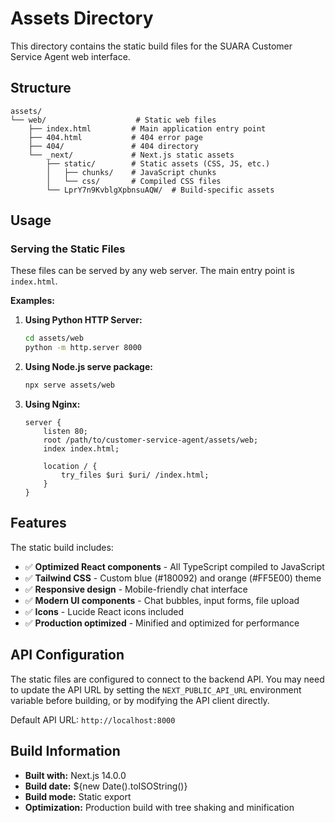 # Assets Directory

This directory contains the static build files for the SUARA Customer Service Agent web interface.

## Structure

```
assets/
└── web/                    # Static web files
    ├── index.html         # Main application entry point
    ├── 404.html           # 404 error page
    ├── 404/               # 404 directory
    └── _next/             # Next.js static assets
        ├── static/        # Static assets (CSS, JS, etc.)
        │   ├── chunks/    # JavaScript chunks
        │   └── css/       # Compiled CSS files
        └── LprY7n9KvblgXpbnsuAQW/  # Build-specific assets
```

## Usage

### Serving the Static Files

These files can be served by any web server. The main entry point is `index.html`.

**Examples:**

1. **Using Python HTTP Server:**
   ```bash
   cd assets/web
   python -m http.server 8000
   ```

2. **Using Node.js serve package:**
   ```bash
   npx serve assets/web
   ```

3. **Using Nginx:**
   ```nginx
   server {
       listen 80;
       root /path/to/customer-service-agent/assets/web;
       index index.html;
       
       location / {
           try_files $uri $uri/ /index.html;
       }
   }
   ```

## Features

The static build includes:
- ✅ **Optimized React components** - All TypeScript compiled to JavaScript
- ✅ **Tailwind CSS** - Custom blue (#180092) and orange (#FF5E00) theme
- ✅ **Responsive design** - Mobile-friendly chat interface
- ✅ **Modern UI components** - Chat bubbles, input forms, file upload
- ✅ **Icons** - Lucide React icons included
- ✅ **Production optimized** - Minified and optimized for performance

## API Configuration

The static files are configured to connect to the backend API. You may need to update the API URL by setting the `NEXT_PUBLIC_API_URL` environment variable before building, or by modifying the API client directly.

Default API URL: `http://localhost:8000`

## Build Information

- **Built with:** Next.js 14.0.0
- **Build date:** ${new Date().toISOString()}
- **Build mode:** Static export
- **Optimization:** Production build with tree shaking and minification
***
Exercise requirements:
Output the entries verbatim, skipping images.

Answer space:
 # Assets Directory

This directory contains the static build files for the SUARA Customer Service Agent web interface.

## Structure

```
assets/
└── web/                    # Static web files
    ├── index.html         # Main application entry point
    ├── 404.html           # 404 error page
    ├── 404/               # 404 directory
    └── _next/             # Next.js static assets
        ├── static/        # Static assets (CSS, JS, etc.)
        │   ├── chunks/    # JavaScript chunks
        │   └── css/       # Compiled CSS files
        └── LprY7n9KvblgXpbnsuAQW/  # Build-specific assets
```

## Usage

### Serving the Static Files

These files can be served by any web server. The main entry point is `index.html`.

**Examples:**

1. **Using Python HTTP Server:**
   ```bash
   cd assets/web
   python -m http.server 8000
   ```

2. **Using Node.js serve package:**
   ```bash
   npx serve assets/web
   ```

3. **Using Nginx:**
   ```nginx
   server {
       listen 80;
       root /path/to/customer-service-agent/assets/web;
       index index.html;
       
       location / {
           try_files $uri $uri/ /index.html;
       }
   }
   ```

## Features

The static build includes:
- ✅ **Optimized React components** - All TypeScript compiled to JavaScript
- ✅ **Tailwind CSS** - Custom blue (#180092) and orange (#FF5E00) theme
- ✅ **Responsive design** - Mobile-friendly chat interface
- ✅ **Modern UI components** - Chat bubbles, input forms, file upload
- ✅ **Icons** - Lucide React icons included
- ✅ **Production optimized** - Minified and optimized for performance

## API Configuration

The static files are configured to connect to the backend API. You may need to update the API URL by setting the `NEXT_PUBLIC_API_URL` environment variable before building, or by modifying the API client directly.

Default API URL: `http://localhost:8000`

## Build Information

- **Built with:** Next.js 14.0.0
- **Build date:** ${new Date().toISOString()}
- **Build mode:** Static export
- **Optimization:** Production build with tree shaking and minification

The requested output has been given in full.